The Salad Incident
Maya's first day sophomore year started with a wardrobe crisis. Her vintage jacket—the one she'd thrifted for three hours—had a mysterious stain on the sleeve. Of course it would be the one day Jacob from AP Chem would actually notice her.
"Nice... salad?" he'd gestured at the green blob. The entire cafeteria had heard. Maya wanted to melt into the linoleum.
Now fourth period PE, Maya's day went from mid to straight-up tragic. Coach Miller announced they were doing the fitness challenge—push-ups, sit-ups, and somehow, the worst part: trying to eat healthy afterward.
"Remember," Coach shouted, "you are what you eat! None of that cafeteria garbage!"
Maya's stomach growled. Loudly. The guy next to her—this quiet skater kid with hair that definitely violated the dress code—snorted.
"Solid 8/10," he whispered.
Maya covered her face with her hands. "Thanks."
"I'm Felix, by the way."
The cafeteria at lunch was a minefield. Maya stood frozen in front of the food line, clutching her tray like it was a lifeline. Behind her, she heard Emma and her squad whispering.
"She's wearing that jacket again?"
"With the stain? Bold choice."
Maya's hand trembled as she reached for the last thing anyone would expect: a massive pile of fresh spinach. If she was going to be weird, she'd own it.
"Whoa," Felix appeared beside her with his own tray. "You're actually about that life?"
"About what life?"
"The spinach life." He nodded approvingly. "My dog won't even touch that stuff."
"Your dog has taste."
"That's facts." Felix paused. "Hey, you wanna sit?"
Maya scanned the room. Emma's table was full. Jacob was surrounded by his lacrosse bros. Felix was alone at a corner booth, already pulling out a sketchbook.
"Sure."
They ended up talking the entire period. Felix drew foxes in the margins of his notebook—like, actually impressive ones that looked like they were about to jump off the page. Maya learned he was new too, transferred from some arts school across the country.
"I hate it here," he admitted, staring at his untouched orange. "Everyone's so... performed."

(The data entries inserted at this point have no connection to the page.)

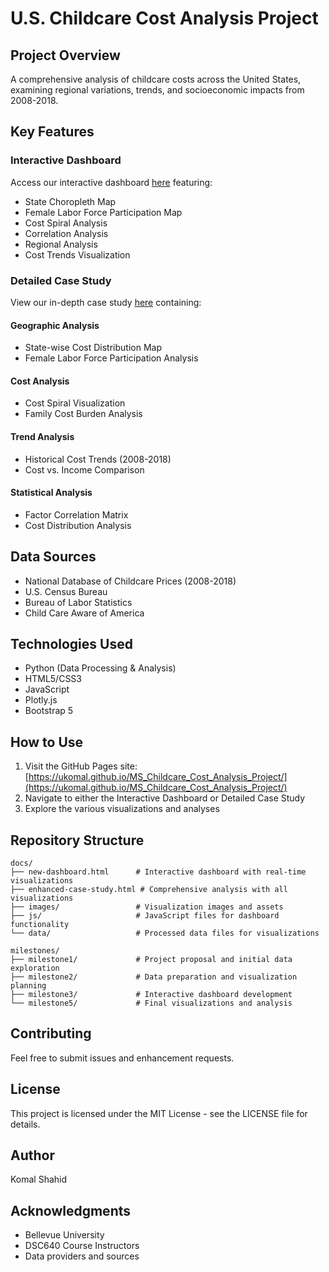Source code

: # U.S. Childcare Cost Analysis Project

## Project Overview
A comprehensive analysis of childcare costs across the United States, examining regional variations, trends, and socioeconomic impacts from 2008-2018.

## Key Features

### Interactive Dashboard
Access our interactive dashboard [here](https://ukomal.github.io/MS_Childcare_Cost_Analysis_Project/new-dashboard.html) featuring:
- State Choropleth Map
- Female Labor Force Participation Map
- Cost Spiral Analysis
- Correlation Analysis
- Regional Analysis
- Cost Trends Visualization

### Detailed Case Study
View our in-depth case study [here](https://ukomal.github.io/MS_Childcare_Cost_Analysis_Project/enhanced-case-study.html) containing:

#### Geographic Analysis
- State-wise Cost Distribution Map
- Female Labor Force Participation Analysis

#### Cost Analysis
- Cost Spiral Visualization
- Family Cost Burden Analysis

#### Trend Analysis
- Historical Cost Trends (2008-2018)
- Cost vs. Income Comparison

#### Statistical Analysis
- Factor Correlation Matrix
- Cost Distribution Analysis

## Data Sources
- National Database of Childcare Prices (2008-2018)
- U.S. Census Bureau
- Bureau of Labor Statistics
- Child Care Aware of America

## Technologies Used
- Python (Data Processing & Analysis)
- HTML5/CSS3
- JavaScript
- Plotly.js
- Bootstrap 5

## How to Use
1. Visit the GitHub Pages site: [https://ukomal.github.io/MS_Childcare_Cost_Analysis_Project/](https://ukomal.github.io/MS_Childcare_Cost_Analysis_Project/)
2. Navigate to either the Interactive Dashboard or Detailed Case Study
3. Explore the various visualizations and analyses

## Repository Structure
```
docs/
├── new-dashboard.html      # Interactive dashboard with real-time visualizations
├── enhanced-case-study.html # Comprehensive analysis with all visualizations
├── images/                 # Visualization images and assets
├── js/                     # JavaScript files for dashboard functionality
└── data/                   # Processed data files for visualizations

milestones/
├── milestone1/             # Project proposal and initial data exploration
├── milestone2/             # Data preparation and visualization planning
├── milestone3/             # Interactive dashboard development
└── milestone5/             # Final visualizations and analysis
```

## Contributing
Feel free to submit issues and enhancement requests.

## License
This project is licensed under the MIT License - see the LICENSE file for details.

## Author
Komal Shahid

## Acknowledgments
- Bellevue University
- DSC640 Course Instructors
- Data providers and sources
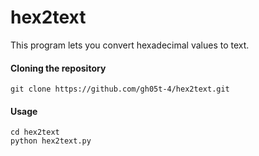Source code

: # hex2text
This program lets you convert hexadecimal values to text.

#### Cloning the repository
`git clone https://github.com/gh05t-4/hex2text.git`

#### Usage
```
cd hex2text
python hex2text.py
```
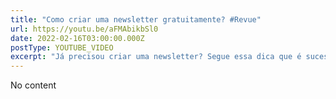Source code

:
 ```yaml
---
title: "Como criar uma newsletter gratuitamente? #Revue"
url: https://youtu.be/aFMAbikbSl0
date: 2022-02-16T03:00:00.000Z
postType: YOUTUBE_VIDEO
excerpt: "Já precisou criar uma newsletter? Segue essa dica que é sucesso!"
---
```


No content
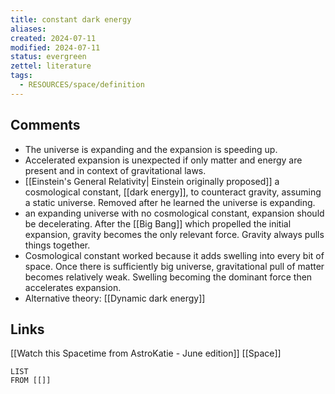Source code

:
 ```yaml
---
title: constant dark energy
aliases: 
created: 2024-07-11
modified: 2024-07-11
status: evergreen
zettel: literature
tags:
  - RESOURCES/space/definition
---
```

## Comments
- The universe is expanding and the expansion is speeding up.
- Accelerated expansion is unexpected if only matter and energy are present and in context of gravitational laws.
- [[Einstein's General Relativity| Einstein originally proposed]] a cosmological constant, [[dark energy]], to counteract gravity, assuming a static universe. Removed after he learned the universe is expanding.
- an expanding universe with no cosmological constant, expansion should be decelerating. After the [[Big Bang]] which propelled the initial expansion, gravity becomes the only relevant force. Gravity always pulls things together. 
- Cosmological constant worked because it adds swelling into every bit of space. Once there is sufficiently big universe, gravitational pull of matter becomes relatively weak. Swelling becoming the dominant force then accelerates expansion. 
- Alternative theory: [[Dynamic dark energy]]
## Links
[[Watch this Spacetime from AstroKatie - June edition]]
[[Space]]
```dataview
LIST
FROM [[]]
```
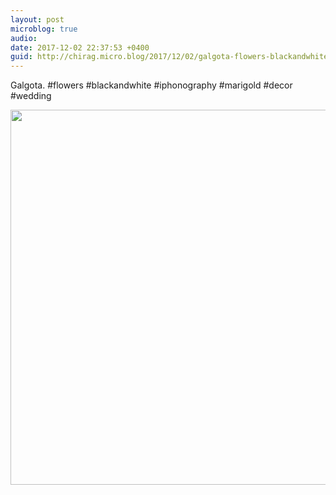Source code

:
 ```yaml
---
layout: post
microblog: true
audio: 
date: 2017-12-02 22:37:53 +0400
guid: http://chirag.micro.blog/2017/12/02/galgota-flowers-blackandwhite.html
---
```

Galgota. #flowers #blackandwhite #iphonography #marigold #decor #wedding

<img src="http://chirag.micro.blog/uploads/2017/46122eee3a.jpg" width="600" height="600" />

"Yeah." Maya poked at her spinach. "But I met someone cool today, so that's something."
Felix looked up, and for the first time, he actually smiled. Not a fake smile. Real.
"Yeah? Me too."
The next day, Maya wore the jacket anyway. Stain and all. When Jacob passed her in the hallway, she didn't even look down. Felix was waiting by her locker, holding something orange—a vintage pin shaped like a bear.
"For the collection," he said. "You know, if you're trying to start one."
Maya laughed, genuinely laughed, and pinned it right next to the mysterious green stain. It looked perfect there.